§ **Work order**:
From the records below, take each line where the string "most" shows up and copy it.

§ **Records shown**:
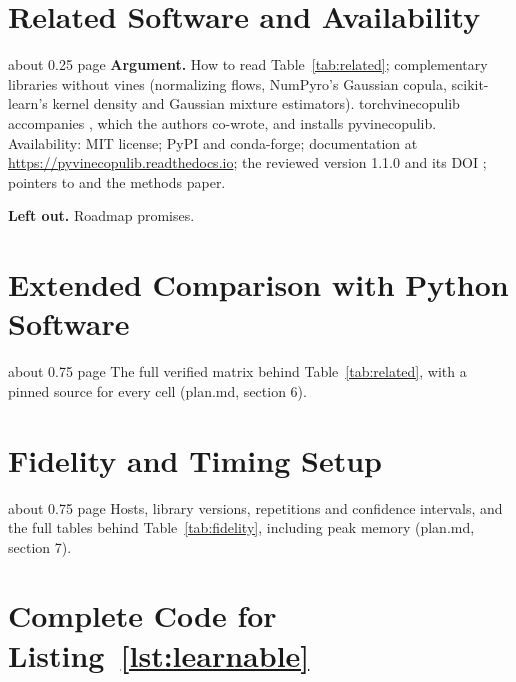 \documentclass[twoside,11pt]{article}
\newcommand{\pkg}[1]{\textsf{#1}}
\begin{document}
\section{Related Software and Availability}

\begin{plan}{about 0.25 page}
\textbf{Argument.} How to read Table~\ref{tab:related}; complementary
libraries without vines (normalizing flows, NumPyro's Gaussian copula,
scikit-learn's kernel density and Gaussian mixture estimators).
\pkg{torchvinecopulib} accompanies \citet{cheng2025vine}, which the authors
co-wrote, and installs \pkg{pyvinecopulib}. Availability: MIT license;
PyPI and conda-forge; documentation at
\url{https://pyvinecopulib.readthedocs.io}; the reviewed version 1.1.0 and its
DOI \citep{pyvinecopulib}; pointers to \citet{nagler2026rvinecopulib} and the
methods paper.

\textbf{Left out.} Roadmap promises.
\end{plan}


\newpage

\appendix

\section{Extended Comparison with Python Software}
\label{app:comparison}

\begin{plan}{about 0.75 page}
The full verified matrix behind Table~\ref{tab:related}, with a pinned source
for every cell (plan.md, section 6).
\end{plan}

\section{Fidelity and Timing Setup}
\label{app:setup}

\begin{plan}{about 0.75 page}
Hosts, library versions, repetitions and confidence intervals, and the full
tables behind Table~\ref{tab:fidelity}, including peak memory (plan.md,
section 7).
\end{plan}

\section{Complete Code for Listing~\ref{lst:learnable}}
\label{app:code}
\end{document}
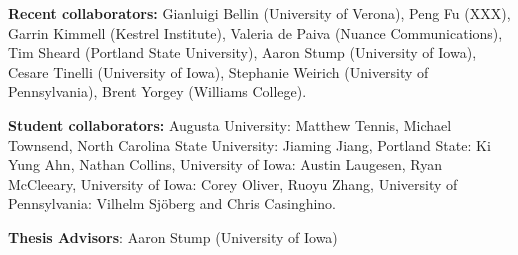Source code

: \textbf{Recent collaborators:} Gianluigi Bellin (University of
Verona), Peng Fu (XXX), Garrin Kimmell (Kestrel Institute), Valeria de
Paiva (Nuance Communications), Tim Sheard (Portland State University),
Aaron Stump (University of Iowa), Cesare Tinelli (University of Iowa),
Stephanie Weirich (University of Pennsylvania), Brent Yorgey (Williams
College).

\textbf{Student collaborators:} Augusta University: Matthew Tennis,
Michael Townsend, North Carolina State University: Jiaming Jiang,
Portland State: Ki Yung Ahn, Nathan Collins, University of Iowa:
Austin Laugesen, Ryan McCleeary, University of Iowa: Corey Oliver,
Ruoyu Zhang, University of Pennsylvania: Vilhelm Sj{\"o}berg and Chris
Casinghino.


\textbf{Thesis Advisors}: Aaron Stump (University of Iowa)
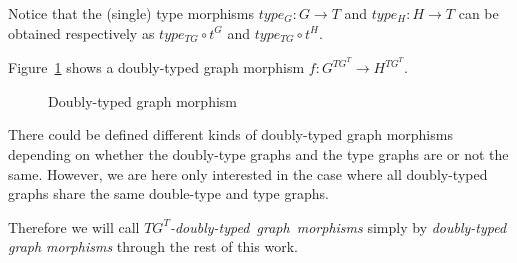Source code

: Notice that the (single) type morphisms $type_G : G \rightarrow T$ and $type_H : H \rightarrow T$ can be obtained respectively as $type_{TG} \circ t^G$ and $type_{TG} \circ t^H$.

\begin{example} Figure~\ref{fig:process:doubly-typed-graph-morphism} shows a doubly-typed graph morphism $f : G^{TG^T} \rightarrow H^{TG^T}$.

\begin{figure}[!ht]
  \centering
  \caption{Doubly-typed graph morphism}\label{fig:process:doubly-typed-graph-morphism}
\end{figure}
\end{example}

\begin{remark} There could be defined different kinds of doubly-typed graph morphisms depending on whether the doubly-type graphs and the type graphs are or not the same. However, we are here only interested in the case where all doubly-typed graphs share the same double-type and type graphs.

Therefore we will call \mbox{\emph{$TG^T$-doubly-typed graph morphisms}} simply by \emph{doubly-typed graph morphisms} through the rest of this work.

\end{remark}


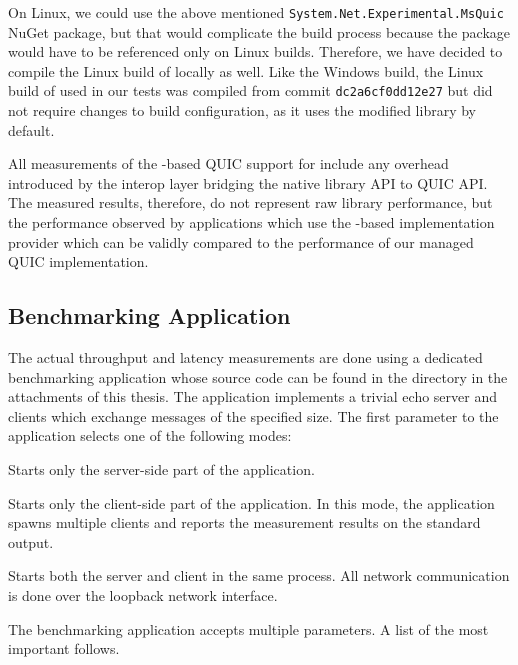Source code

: On Linux, we could use the above mentioned
\texttt{System.Net\allowbreak{}.Experimental.\allowbreak{}MsQuic} NuGet package, but that would
complicate the build process because the package would have to be referenced only on Linux builds.
Therefore, we have decided to compile the Linux build of \libmsquic{} locally as well. Like the
Windows build, the Linux build of \libmsquic{} used in our tests was compiled from commit
\texttt{dc2a6cf0dd12e27} but did not require changes to build configuration, as it uses the modified
\libopenssl{} library by default.

All measurements of the \libmsquic{}-based QUIC support for \dotnet{} include any overhead
introduced by the interop layer bridging the native library API to \dotnet{} QUIC API\@. The
measured results, therefore, do not represent raw \libmsquic{} library performance, but the
performance observed by \dotnet{} applications which use the \libmsquic{}-based implementation
provider which can be validly compared to the performance of our managed QUIC implementation.

\subsection{Benchmarking Application}\label{sec:04-benchmark-app}

The actual throughput and latency measurements are done using a dedicated benchmarking \dotnet{}
application whose source code can be found in the
 directory in the attachments of this thesis.
The application implements a trivial echo server and clients which exchange messages of the
specified size. The first parameter to the application selects one of the following modes:

\begin{description}

   Starts only the server-side part of the application.

   Starts only the client-side part of the application. In this mode, the
application spawns multiple clients and reports the measurement results on the standard output.

   Starts both the server and client in the same process. All network
communication is done over the loopback network interface.

\end{description}

The benchmarking application accepts multiple parameters. A list of the most important follows.

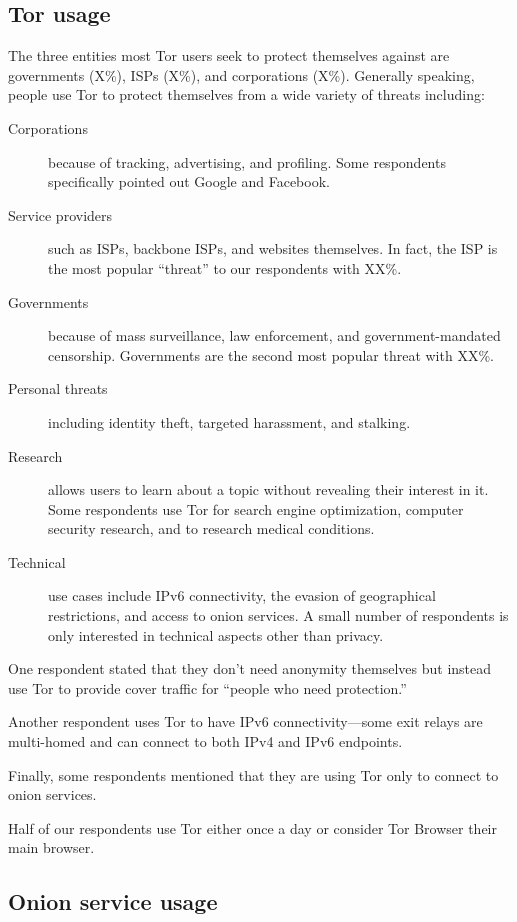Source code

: \subsection{Tor usage}
The three entities most Tor users seek to protect themselves against are
governments (X\%), ISPs (X\%), and corporations (X\%).  Generally speaking,
people use Tor to protect themselves from a wide variety of threats including:
\begin{description}
    \item[Corporations] because of tracking, advertising, and profiling.  Some
        respondents specifically pointed out Google and Facebook.
    \item[Service providers] such as ISPs, backbone ISPs, and websites
        themselves.  In fact, the ISP is the most popular ``threat'' to our
        respondents with XX\%.
    \item[Governments] because of mass surveillance, law enforcement, and
        government-mandated censorship.  Governments are the second most
        popular threat with XX\%.
    \item[Personal threats] including identity theft, targeted harassment, and
        stalking.
    \item[Research] allows users to learn about a topic without revealing their
        interest in it.  Some respondents use Tor for search engine
        optimization, computer security research, and to research medical
        conditions.
    \item[Technical] use cases include IPv6 connectivity, the evasion of
        geographical restrictions, and access to onion services.  A small
        number of respondents is only interested in technical aspects other
        than privacy.
\end{description}

One respondent stated that they don't need anonymity themselves but instead use
Tor to provide cover traffic for ``people who need protection.''

Another respondent uses Tor to have IPv6 connectivity---some exit relays are
multi-homed and can connect to both IPv4 and IPv6 endpoints.

Finally, some respondents mentioned that they are using Tor only to connect to
onion services.

Half of our respondents use Tor either once a day or consider Tor Browser their
main browser.

\subsection{Onion service usage}


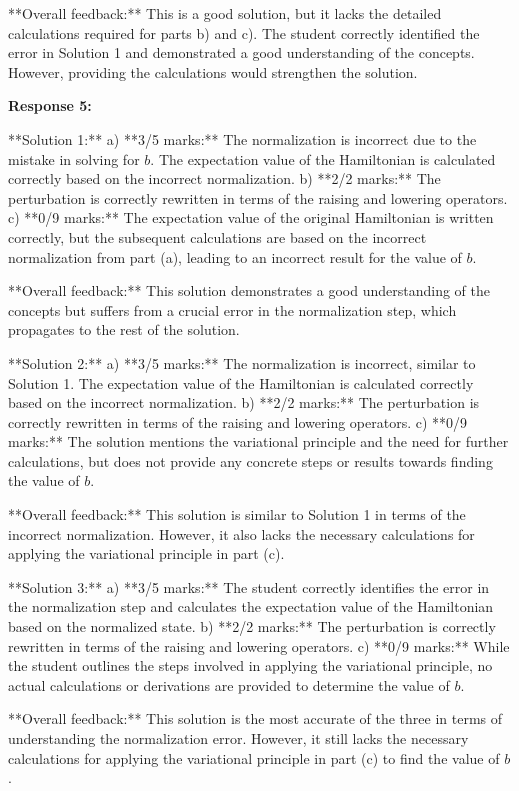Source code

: \documentclass[a4paper,11pt]{article}
\begin{document}
**Overall feedback:** This is a good solution, but it lacks the detailed calculations required for parts b) and c). The student correctly identified the error in Solution 1 and demonstrated a good understanding of the concepts. However, providing the calculations would strengthen the solution.


\textbf{Response 5:}

**Solution 1:**
a) **3/5 marks:** The normalization is incorrect due to the mistake in solving for \(b\). The expectation value of the Hamiltonian is calculated correctly based on the incorrect normalization.
b) **2/2 marks:** The perturbation is correctly rewritten in terms of the raising and lowering operators.
c) **0/9 marks:** The expectation value of the original Hamiltonian is written correctly, but the subsequent calculations are based on the incorrect normalization from part (a), leading to an incorrect result for the value of \(b\).

**Overall feedback:** This solution demonstrates a good understanding of the concepts but suffers from a crucial error in the normalization step, which propagates to the rest of the solution.

**Solution 2:**
a) **3/5 marks:** The normalization is incorrect, similar to Solution 1. The expectation value of the Hamiltonian is calculated correctly based on the incorrect normalization.
b) **2/2 marks:** The perturbation is correctly rewritten in terms of the raising and lowering operators.
c) **0/9 marks:** The solution mentions the variational principle and the need for further calculations, but does not provide any concrete steps or results towards finding the value of \(b\).

**Overall feedback:** This solution is similar to Solution 1 in terms of the incorrect normalization. However, it also lacks the necessary calculations for applying the variational principle in part (c).

**Solution 3:**
a) **3/5 marks:** The student correctly identifies the error in the normalization step and calculates the expectation value of the Hamiltonian based on the normalized state.
b) **2/2 marks:** The perturbation is correctly rewritten in terms of the raising and lowering operators.
c) **0/9 marks:** While the student outlines the steps involved in applying the variational principle, no actual calculations or derivations are provided to determine the value of \(b\).

**Overall feedback:** This solution is the most accurate of the three in terms of understanding the normalization error. However, it still lacks the necessary calculations for applying the variational principle in part (c) to find the value of \(b\).
\end{document}
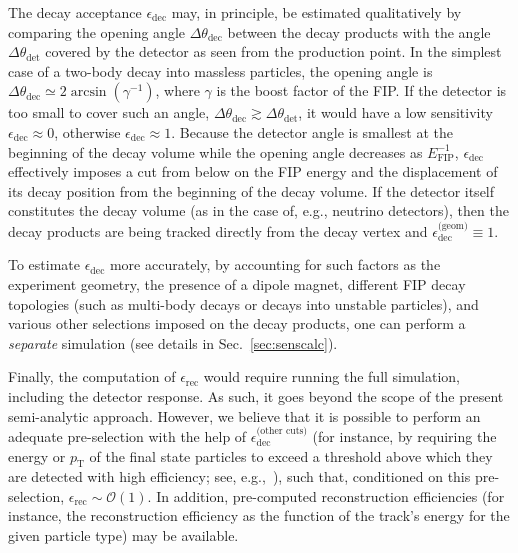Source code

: \documentclass[
    aps,prd,
    twocolumn,
    nofootinbib,
    superscriptaddress,
]{revtex4}
\begin{document}
The decay acceptance $\epsilon_{\text{dec}}$ may, in principle, be estimated qualitatively by comparing the opening angle $\Delta \theta_{\text{dec}}$ between the decay products with the angle $\Delta \theta_{\text{det}}$ covered by the detector as seen from the production point. In the simplest case of a two-body decay into massless particles, the opening angle is $\Delta \theta_{\text{dec}} \simeq 2\arcsin(\gamma^{-1})$, where $\gamma$ is the boost factor of the FIP. If the detector is too small to cover such an angle, $\Delta \theta_{\text{dec}} \gtrsim \Delta \theta_{\text{det}}$,  it would have a low sensitivity $\epsilon_{\text{dec}}\approx 0$, otherwise $\epsilon_{\text{dec}}\approx 1$. Because the detector angle is smallest at the beginning of the decay volume while the opening angle decreases as $E_{\text{FIP}}^{-1}$, $\epsilon_{\text{dec}}$ effectively imposes a cut from below on the FIP energy and the displacement of its decay position from the beginning of the decay volume. If the detector itself constitutes the decay volume (as in the case of, e.g., neutrino detectors), then the decay products are being tracked directly from the decay vertex and $\epsilon_{\text{dec}}^{\text{(geom)}}\equiv 1$.

To estimate $\epsilon_{\text{dec}}$ more accurately, by accounting for such factors as the experiment geometry, the presence of a dipole magnet, different FIP decay topologies (such as multi-body decays or decays into unstable particles), and various other selections imposed on the decay products, one can perform a \emph{separate} simulation (see details in Sec.~\ref{sec:senscalc}).

Finally, the computation of $\epsilon_{\text{rec}}$ would require running the full simulation, including the detector response. As such, it goes beyond the scope of the present semi-analytic approach. However, we believe that it is possible to perform an adequate pre-selection with the help of $\epsilon_{\text{dec}}^{\text{(other cuts)}}$ (for instance, by requiring the energy or $p_{\mathrm{T}}$ of the final state particles to exceed a threshold above which they are detected with high efficiency; see, e.g.,~\cite{Aberle:2839677}), such that, conditioned on this pre-selection, $\epsilon_{\text{rec}} \sim \mathcal{O}(1)$. In addition, pre-computed reconstruction efficiencies (for instance, the reconstruction efficiency as the function of the track's energy for the given particle type) may be available.
\end{document}
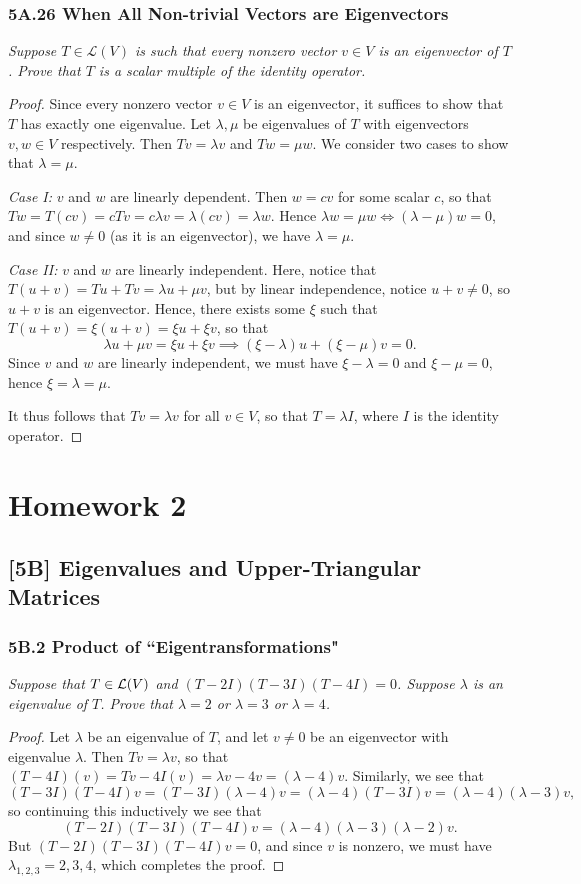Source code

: \documentclass{article}
\begin{document}
\subsubsection*{5A.26 When All Non-trivial Vectors are Eigenvectors}
\textit{Suppose $T\in \mathcal L(V)$ is such that every nonzero vector $v\in V$ is an eigenvector of $T$. Prove that $T$ is a scalar multiple of the identity operator.}
\begin{proof}
Since every nonzero vector $v\in V$ is an eigenvector, it suffices to show that $T$ has exactly one eigenvalue. Let $\lambda, \mu$ be eigenvalues of $T$ with eigenvectors $v, w \in V$ respectively. Then $Tv = \lambda v$ and $Tw = \mu w$. We consider two cases to show that $\lambda = \mu$.

\textit{Case I:} $v$ and $w$ are linearly dependent. Then $w = cv$ for some scalar $c$, so that $Tw = T(cv) = cTv = c\lambda v = \lambda(cv) = \lambda w$. Hence $\lambda w = \mu w \iff (\lambda - \mu)w = 0$, and since $w\neq 0$ (as it is an eigenvector), we have $\lambda = \mu$.

\textit{Case II:} $v$ and $w$ are linearly independent. Here, notice that $T(u+v) = Tu + Tv = \lambda u + \mu v$, but by linear independence, notice $u + v\neq 0$, so $u+v$ is an eigenvector. Hence, there exists some $\xi$ such that  $T(u+v) = \xi (u+v) = \xi u + \xi v$, so that $$\lambda u + \mu v = \xi u+\xi v \implies (\xi - \lambda)u + (\xi - \mu)v = 0.$$
Since $v$ and $w$ are linearly independent, we must have $\xi - \lambda  = 0$ and $\xi - \mu = 0$, hence $\xi = \lambda = \mu$.

It thus follows that $Tv = \lambda v$ for all $v \in V$, so that $T = \lambda I$, where $I$ is the identity operator.
\end{proof}
\newpage
\section*{Homework 2}
\subsection*{[5B] Eigenvalues and Upper-Triangular Matrices}
\subsubsection*{5B.2 Product of ``Eigentransformations"}
\textit{Suppose that $T \in \mathcal L(V)$ and $(T-2I)(T-3I)(T-4I) = 0$. Suppose $\lambda$ is an eigenvalue of $T$. Prove that $\lambda = 2$ or $\lambda = 3$ or $\lambda = 4$.}
\begin{proof}
Let $\lambda$ be an eigenvalue of $T$, and let $v\neq 0$ be an eigenvector with eigenvalue $\lambda$. Then $Tv = \lambda v$, so that $(T-4I)(v) = Tv - 4I(v) = \lambda v - 4v = (\lambda  -4)v$. Similarly, we see that
$$(T-3I)(T-4I)v = (T-3I)(\lambda -4)v = (\lambda - 4)(T-3I)v = (\lambda - 4)(\lambda - 3)v,$$
so continuing this inductively we see that
$$(T-2I)(T-3I)(T-4I)v = (\lambda - 4)(\lambda - 3)(\lambda - 2)v.$$
But $(T-2I)(T-3I)(T-4I)v =0$, and since $v$ is nonzero, we must have $\lambda_{1,2,3} = 2,3,4$, which completes the proof.
\end{proof}
\end{document}

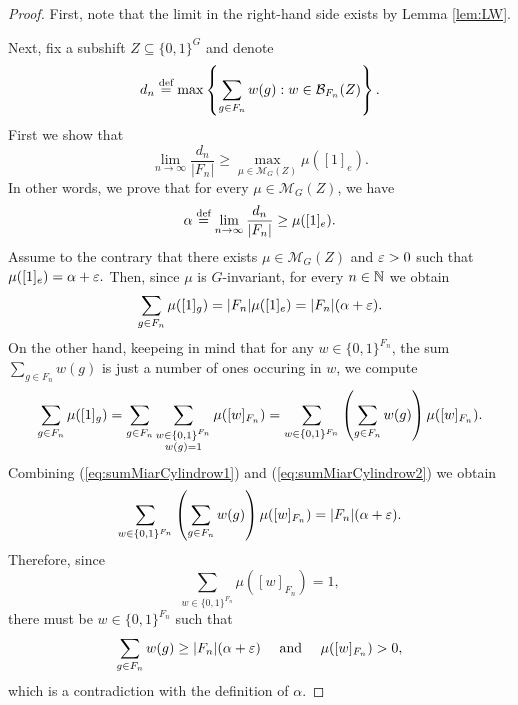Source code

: \begin{proof}
First, note that the limit in the right-hand side exists by Lemma \ref{lem:LW}.

Next, fix a subshift $Z\subseteq\{0,1\}^G$ and denote 
\[
d_n\stackrel{\textup{def}}{=}\max\left\{\sum_{g\in F_n} w(g): w\in \mathcal B_{F_n}(Z)\right\}.
\]
First we show that 
\[
\lim_{n\to\infty}\frac{d_n}{|F_n|} \geq \max_{\mu\in\mathcal{M}_G(Z)}\mu([1]_e).
\]
In other words, we prove that for every $\mu\in\mathcal{M}_G(Z)$, we have
\[
\alpha\stackrel{\textup{def}}{=}\lim_{n\to\infty}\frac{d_n}{|F_n|} \geq\mu([1]_e).
\]
Assume to the contrary that there exists $\mu\in\mathcal{M}_G(Z)$ and $\varepsilon>0$ such that 
$
\mu([1]_e)=\alpha+\varepsilon.
$
Then, since $\mu$ is  $G$-invariant, for every $n\in\mathbb{N}$ we obtain
\begin{equation}\label{eq:sumMiarCylindrow1}
\sum_{g\in F_n}\mu([1]_g) = |F_n|\mu([1]_e) = |F_n|(\alpha+\varepsilon).
\end{equation}
On the other hand, keepeing in mind that for any $w\in\{0,1\}^{F_n}$, the sum $\sum_{g\in F_n} w(g)$ is just a number of ones occuring in $w$, we compute
\begin{equation}\label{eq:sumMiarCylindrow2}
\sum_{g\in F_n}\mu([1]_g)= \sum_{g\in F_n}\sum_{\substack{w\in\{0,1\}^{F_n}\\ w(g)=1}}\mu([w]_{F_n})= \sum_{w\in\{0,1\}^{F_n}} \left(\sum_{g\in F_n}w(g)\right)\mu([w]_{F_n}).
\end{equation}
Combining (\ref{eq:sumMiarCylindrow1}) and (\ref{eq:sumMiarCylindrow2}) we obtain
\[
\sum_{w\in\{0,1\}^{F_n}} \left(\sum_{g\in F_n}w(g)\right)\mu([w]_{F_n}) = |F_n|(\alpha+\varepsilon).
\]
Therefore, since 
\[
\sum_{w\in\{0,1\}^{F_n}}\mu([w]_{F_n}) = 1,
\]
there must be $w\in \{0,1\}^{F_n}$ such that 
\[
\sum_{g\in F_n}w(g)\geq |F_n|(\alpha+\varepsilon) \quad \text{ and } \quad \mu([w]_{F_n})>0,
\]
which is a contradiction with the definition of $\alpha$.


\end{proof}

§ **Response box**:
The benchmarking application accepts multiple parameters. A list of the most important follows.
The three entities most Tor users seek to protect themselves against are
        themselves.  In fact, the ISP is the most popular ``threat'' to our
        government-mandated censorship.  Governments are the second most
**Overall feedback:** This solution is the most accurate of the three in terms of understanding the normalization error. However, it still lacks the necessary calculations for applying the variational principle in part (c) to find the value of \(b\).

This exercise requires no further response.